= David Cornwall =

American musician

David Randolph Cornwall (May 18, 1937 - November 7, 2006) was an American composer and systems engineer. He wrote music for piano, horns, woodwinds and orchestra, composing more than 40 works in a span of less than five years leading up to the time of his death in November 2006.

==Biography==
Cornwall was born in Denver, Colorado. Trained as a trombonist, Cornwall performed professionally with the New York City Opera and D'Oyly Carte Opera Company at the Central City Opera, where he performed in the world premiere of The Ballad of Baby Doe by Douglas Moore. After studying math and physics at Harvard College for one and a half years, he dropped out in 1957. Returning to Denver, he worked a systems engineer for United Airlines while performing for the Denver Philharmonic Orchestra (then known as the Denver Businessmen's Orchestra) and studying under its conductor, Antonia Brico. He was drafted by the US Army in 1961 and contributed to developing large systems for the Pentagon's National Military Command and Control Center, where he was named Chief Programmer for global nuclear war-game exercises.

After receiving an honorable discharge from the army, Cornwall returned to the airline industry, where he developed some of the first online systems for flight planning and real-time monitoring.
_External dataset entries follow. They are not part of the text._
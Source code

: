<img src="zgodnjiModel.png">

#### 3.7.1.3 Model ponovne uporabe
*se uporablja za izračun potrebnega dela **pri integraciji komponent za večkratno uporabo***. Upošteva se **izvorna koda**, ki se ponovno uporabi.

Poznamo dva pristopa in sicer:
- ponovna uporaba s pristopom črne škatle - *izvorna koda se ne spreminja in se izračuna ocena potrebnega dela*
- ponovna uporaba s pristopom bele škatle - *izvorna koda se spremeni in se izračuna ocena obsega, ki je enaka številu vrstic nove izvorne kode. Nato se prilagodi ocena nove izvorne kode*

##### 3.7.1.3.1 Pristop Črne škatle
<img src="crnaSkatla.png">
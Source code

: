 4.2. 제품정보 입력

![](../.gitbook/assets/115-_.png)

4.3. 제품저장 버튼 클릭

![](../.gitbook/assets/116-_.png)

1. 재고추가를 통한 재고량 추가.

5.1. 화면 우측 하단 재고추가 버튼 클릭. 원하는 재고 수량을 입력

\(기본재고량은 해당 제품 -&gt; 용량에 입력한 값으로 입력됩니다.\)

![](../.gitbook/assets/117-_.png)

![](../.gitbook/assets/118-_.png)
Later in his career he received an MBA in economics from the University of Chicago.

==Composer career==
Upon his retirement in 2001, Cornwall returned to music, this time as a composer. Over the next five years, he composed dozens of works at the University of Denver Lamont School of Music. Initially composing in neo-classical and neo-baroque styles, his compositions took a modern turn, reflecting the influences of Igor Stravinsky, Anton Webern, Witold Lutosławski and Arnold Schoenberg, among others. Cornwall's orchestral works have been performed by the Lamont Symphony Orchestra, including March of the Bride and Groom (2004), Parade of the Wedding Party (2005), The Grieving Maiden (2005), Triple Concerto for Piano, Violin and Cello: Birth of a Mountain River (2006) and Sonata for Violin and Piano (2006).

==Death==
In late September 2006, several weeks after producing a draft of his final composition, Lullaby for Kayleigh, Cornwall developed severe sepsis following intestinal surgery. He died of complications from his illness on November 7, 2006 in Lone Tree, Colorado, a suburb of Denver. As part of his funeral the following week, his Fugue in Four Parts was performed on the pipe organ at the Cathedral of St. John in the Wilderness, Denver.

==Selected works==
- A Wedding Suite (string quartet) (2003)
- After the Rain (piano) (2004)
- Buildings of Rome (horns, bass trombone, piano) (2004)
- Exercise in Brass (horns, bass trombone) (2004)
- Fugue in Four Parts (piano) (2004)
- Greenwich Village Voiticals (horns, bass trombone, timpani, soprano, piano) (2004)
- March of the Bride and Groom (orchestra) (2004)
- Oh, Christmas (chorus and alto recorder) (2004)
- The Puppet Dance (piano, later revised for quintet) (2004, 2005)
- Storm Over Budapest (horns, bass trombone, timpani, soprano, piano) (2004)
- Tender Moment (piano) (2004)
- Dance of the Veiled Lady (piano) (2005)
- The Grieving Maiden (chamber orchestra) (2005)
- Parade of the Wedding Party (orchestra) (2005)
- Yearning (quintet) (2005)
- Notes on Concerto (piano) (2005)
- Five Dances for Piano (piano) (2006)
- Triple Concerto for Piano, Violin and Cello: Birth of a Mountain River (orchestra) (2006)
- Sonata for Violin and Piano (orchestra) (2006)
- Lullaby for Kayleigh (piano and violin) (2006)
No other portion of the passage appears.